'''
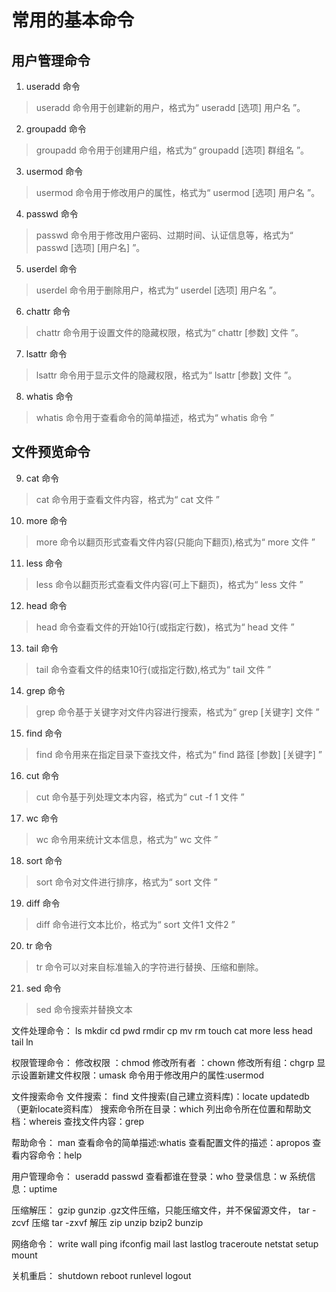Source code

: # 常用的基本命令

## 用户管理命令

1.  useradd 命令
>useradd 命令用于创建新的用户，格式为“ useradd [选项] 用户名 ”。

2.  groupadd 命令
>groupadd 命令用于创建用户组，格式为“ groupadd [选项] 群组名 ”。

3.  usermod 命令
>usermod 命令用于修改用户的属性，格式为“ usermod [选项] 用户名 ”。

4.  passwd 命令
>passwd 命令用于修改用户密码、过期时间、认证信息等，格式为“ passwd [选项] [用户名] ”。

5.  userdel 命令
>userdel 命令用于删除用户，格式为“ userdel [选项] 用户名 ”。

6.  chattr 命令
>chattr 命令用于设置文件的隐藏权限，格式为“ chattr [参数] 文件 ”。

7. lsattr 命令
>lsattr 命令用于显示文件的隐藏权限，格式为“ lsattr [参数] 文件 ”。

8. whatis 命令
> whatis 命令用于查看命令的简单描述，格式为“ whatis 命令 ”

## 文件预览命令

9. cat 命令
> cat 命令用于查看文件内容，格式为“ cat 文件 ”

10. more 命令
> more 命令以翻页形式查看文件内容(只能向下翻页),格式为“ more 文件 ”

11. less 命令
> less 命令以翻页形式查看文件内容(可上下翻页)，格式为“ less 文件 ”

12. head 命令
> head 命令查看文件的开始10行(或指定行数)，格式为“ head 文件 ”

13. tail 命令
> tail 命令查看文件的结束10行(或指定行数),格式为“ tail 文件 ”

14. grep 命令
> grep 命令基于关键字对文件内容进行搜索，格式为“ grep [关键字] 文件 ”

15. find 命令
> find 命令用来在指定目录下查找文件，格式为“ find 路径 [参数] [关键字] ”

16. cut 命令
> cut 命令基于列处理文本内容，格式为“ cut -f 1 文件 ”

17. wc 命令
> wc 命令用来统计文本信息，格式为“ wc 文件 ”

18. sort 命令
> sort 命令对文件进行排序，格式为“ sort 文件 ”

19. diff 命令
> diff 命令进行文本比价，格式为“ sort 文件1 文件2 ”

20. tr 命令
> tr 命令可以对来自标准输入的字符进行替换、压缩和删除。

21. sed 命令
> sed 命令搜索并替换文本

文件处理命令：
ls mkdir cd pwd rmdir cp mv rm touch cat more less head tail ln

权限管理命令：
修改权限 ：chmod  修改所有者 ：chown 修改所有组：chgrp 显示设置新建文件权限：umask 命令用于修改用户的属性:usermod 

文件搜索命令
文件搜索： find  文件搜索(自己建立资料库)：locate updatedb（更新locate资料库） 搜索命令所在目录：which  列出命令所在位置和帮助文档：whereis
 查找文件内容：grep

帮助命令：
man 查看命令的简单描述:whatis 查看配置文件的描述：apropos  查看内容命令：help

用户管理命令：
useradd  passwd  查看都谁在登录：who  登录信息：w 系统信息：uptime

压缩解压：
gzip gunzip  .gz文件压缩，只能压缩文件，并不保留源文件，
tar -zcvf 压缩  tar -zxvf 解压
zip unzip bzip2 bunzip

网络命令：
write wall ping ifconfig mail last lastlog traceroute netstat setup mount

关机重启：
shutdown reboot runlevel logout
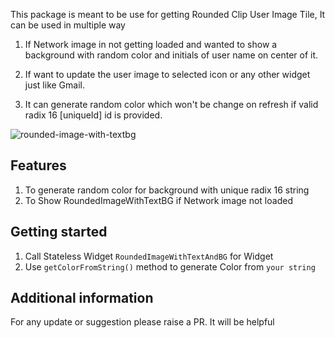 <!-- 
This README describes the package. If you publish this package to pub.dev,
this README's contents appear on the landing page for your package.

For information about how to write a good package README, see the guide for
[writing package pages](https://dart.dev/guides/libraries/writing-package-pages). 

For general information about developing packages, see the Dart guide for
[creating packages](https://dart.dev/guides/libraries/create-library-packages)
and the Flutter guide for
[developing packages and plugins](https://flutter.dev/developing-packages). 
-->

This package is meant to be use for getting Rounded Clip User Image Tile, 
It can be used in multiple way

1. If Network image in not getting loaded and wanted to show a background with random color and initials of user name on center of it.

2. If want to update the user image to selected icon or any other widget just like Gmail.

3. It can generate random color which won't be change on refresh if valid radix 16 [uniqueId] id is provided.


![rounded-image-with-textbg](https://user-images.githubusercontent.com/49837673/165495992-f3204456-6b3c-4663-b740-20ded15a4e4e.gif)




## Features

1. To generate random color for background with unique radix 16 string
2. To Show RoundedImageWithTextBG if Network image not loaded

## Getting started

1. Call Stateless Widget  `RoundedImageWithTextAndBG` for Widget
2. Use `getColorFromString()` method to generate Color from `your string`


## Additional information
For any update or suggestion please raise a PR. It will be helpful
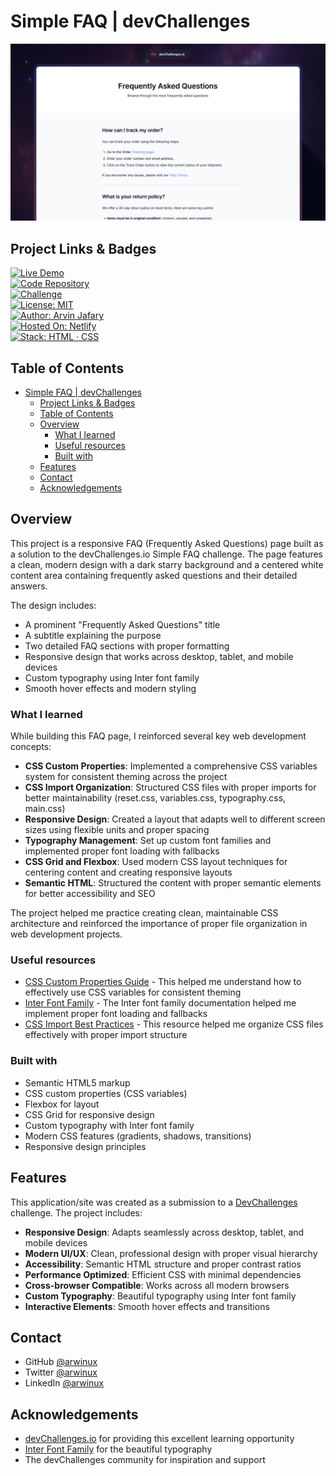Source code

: # Simple FAQ | devChallenges

![screenshot](./thumbnail.jpg)

## Project Links & Badges

<div style="text-align:left;">

[![Live Demo](https://img.shields.io/badge/Live-Demo-cc3333?style=for-the-badge)](https://01-newbie-simple-faq-master.netlify.app/)  
[![Code Repository](https://img.shields.io/badge/Code-Repository-d46b2a?style=for-the-badge)](https://github.com/arwinux/frontend-journey/tree/main/01-newbie/simple-faq-master)  
[![Challenge](https://img.shields.io/badge/Challenge-devchallenges-c7b000?style=for-the-badge&logoColor=white)](https://devchallenges.io/solution/57178)  
[![License: MIT](https://img.shields.io/badge/License-MIT-11bb33?style=for-the-badge)](https://opensource.org/licenses/MIT)  
[![Author: Arvin Jafary](https://img.shields.io/badge/Author-Arvin%20Jafary-3366cc?style=for-the-badge)](https://github.com/arwinux)  
[![Hosted On: Netlify](https://img.shields.io/badge/Hosted-Netlify-9933cc?style=for-the-badge)](https://www.netlify.com)  
[![Stack: HTML · CSS](https://img.shields.io/badge/Stack-HTML%20·%20CSS-cccccc?style=for-the-badge)](#)

</div>

<!-- TABLE OF CONTENTS -->

## Table of Contents

- [Simple FAQ | devChallenges](#simple-faq--devchallenges)
  - [Project Links \& Badges](#project-links--badges)
  - [Table of Contents](#table-of-contents)
  - [Overview](#overview)
    - [What I learned](#what-i-learned)
    - [Useful resources](#useful-resources)
    - [Built with](#built-with)
  - [Features](#features)
  - [Contact](#contact)
  - [Acknowledgements](#acknowledgements)

<!-- OVERVIEW -->

## Overview

This project is a responsive FAQ (Frequently Asked Questions) page built as a solution to the devChallenges.io Simple FAQ challenge. The page features a clean, modern design with a dark starry background and a centered white content area containing frequently asked questions and their detailed answers.

The design includes:

- A prominent "Frequently Asked Questions" title
- A subtitle explaining the purpose
- Two detailed FAQ sections with proper formatting
- Responsive design that works across desktop, tablet, and mobile devices
- Custom typography using Inter font family
- Smooth hover effects and modern styling

### What I learned

While building this FAQ page, I reinforced several key web development concepts:

- **CSS Custom Properties**: Implemented a comprehensive CSS variables system for consistent theming across the project
- **CSS Import Organization**: Structured CSS files with proper imports for better maintainability (reset.css, variables.css, typography.css, main.css)
- **Responsive Design**: Created a layout that adapts well to different screen sizes using flexible units and proper spacing
- **Typography Management**: Set up custom font families and implemented proper font loading with fallbacks
- **CSS Grid and Flexbox**: Used modern CSS layout techniques for centering content and creating responsive layouts
- **Semantic HTML**: Structured the content with proper semantic elements for better accessibility and SEO

The project helped me practice creating clean, maintainable CSS architecture and reinforced the importance of proper file organization in web development projects.

### Useful resources

- [CSS Custom Properties Guide](https://developer.mozilla.org/en-US/docs/Web/CSS/Using_CSS_custom_properties) - This helped me understand how to effectively use CSS variables for consistent theming
- [Inter Font Family](https://fonts.google.com/specimen/Inter) - The Inter font family documentation helped me implement proper font loading and fallbacks
- [CSS Import Best Practices](https://developer.mozilla.org/en-US/docs/Web/CSS/@import) - This resource helped me organize CSS files effectively with proper import structure

### Built with

- Semantic HTML5 markup
- CSS custom properties (CSS variables)
- Flexbox for layout
- CSS Grid for responsive design
- Custom typography with Inter font family
- Modern CSS features (gradients, shadows, transitions)
- Responsive design principles

## Features

This application/site was created as a submission to a [DevChallenges](https://devchallenges.io/challenges-dashboard) challenge. The project includes:

- **Responsive Design**: Adapts seamlessly across desktop, tablet, and mobile devices
- **Modern UI/UX**: Clean, professional design with proper visual hierarchy
- **Accessibility**: Semantic HTML structure and proper contrast ratios
- **Performance Optimized**: Efficient CSS with minimal dependencies
- **Cross-browser Compatible**: Works across all modern browsers
- **Custom Typography**: Beautiful typography using Inter font family
- **Interactive Elements**: Smooth hover effects and transitions

## Contact

- GitHub [@arwinux](https://github.com/arwinux)
- Twitter [@arwinux](https://twitter.com/arwinux)
- LinkedIn [@arwinux](https://linkedin.com/in/arwinux)

## Acknowledgements

- [devChallenges.io](https://devchallenges.io/) for providing this excellent learning opportunity
- [Inter Font Family](https://fonts.google.com/specimen/Inter) for the beautiful typography
- The devChallenges community for inspiration and support
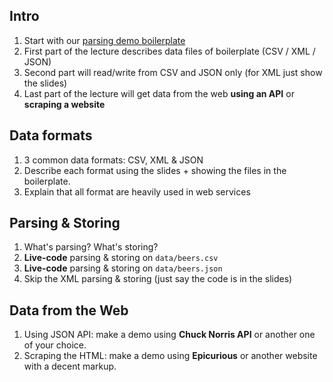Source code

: ## Intro

1. Start with our [parsing demo boilerplate](https://github.com/lewagon/parsing-demo)
1. First part of the lecture describes data files of boilerplate (CSV / XML / JSON)
1. Second part will read/write from CSV and JSON only (for XML just show the slides)
1. Last part of the lecture will get data from the web **using an API** or **scraping a website**

## Data formats

1. 3 common data formats: CSV, XML & JSON
1. Describe each format using the slides + showing the files in the boilerplate.
1. Explain that all format are heavily used in web services


## Parsing & Storing

1. What's parsing? What's storing?
1. **Live-code** parsing & storing on `data/beers.csv`
1. **Live-code** parsing & storing on `data/beers.json`
1. Skip the XML parsing & storing (just say the code is in the slides)


## Data from the Web

1. Using JSON API: make a demo using **Chuck Norris API** or another one of your choice.
1. Scraping the HTML: make a demo using **Epicurious** or another website with a decent markup.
'''
Aim of the exercise
Take exactly the lines from the one containing "- [Project Links" through the one containing "- **CSS Custom" in the data above, and output them with nothing added.

Answer to the exercise
  - [Project Links \& Badges](#project-links--badges)
  - [Table of Contents](#table-of-contents)
  - [Overview](#overview)
    - [What I learned](#what-i-learned)
    - [Useful resources](#useful-resources)
    - [Built with](#built-with)
  - [Features](#features)
  - [Contact](#contact)
  - [Acknowledgements](#acknowledgements)

<!-- OVERVIEW -->

## Overview

This project is a responsive FAQ (Frequently Asked Questions) page built as a solution to the devChallenges.io Simple FAQ challenge. The page features a clean, modern design with a dark starry background and a centered white content area containing frequently asked questions and their detailed answers.

The design includes:

- A prominent "Frequently Asked Questions" title
- A subtitle explaining the purpose
- Two detailed FAQ sections with proper formatting
- Responsive design that works across desktop, tablet, and mobile devices
- Custom typography using Inter font family
- Smooth hover effects and modern styling

### What I learned

While building this FAQ page, I reinforced several key web development concepts:

- **CSS Custom Properties**: Implemented a comprehensive CSS variables system for consistent theming across the project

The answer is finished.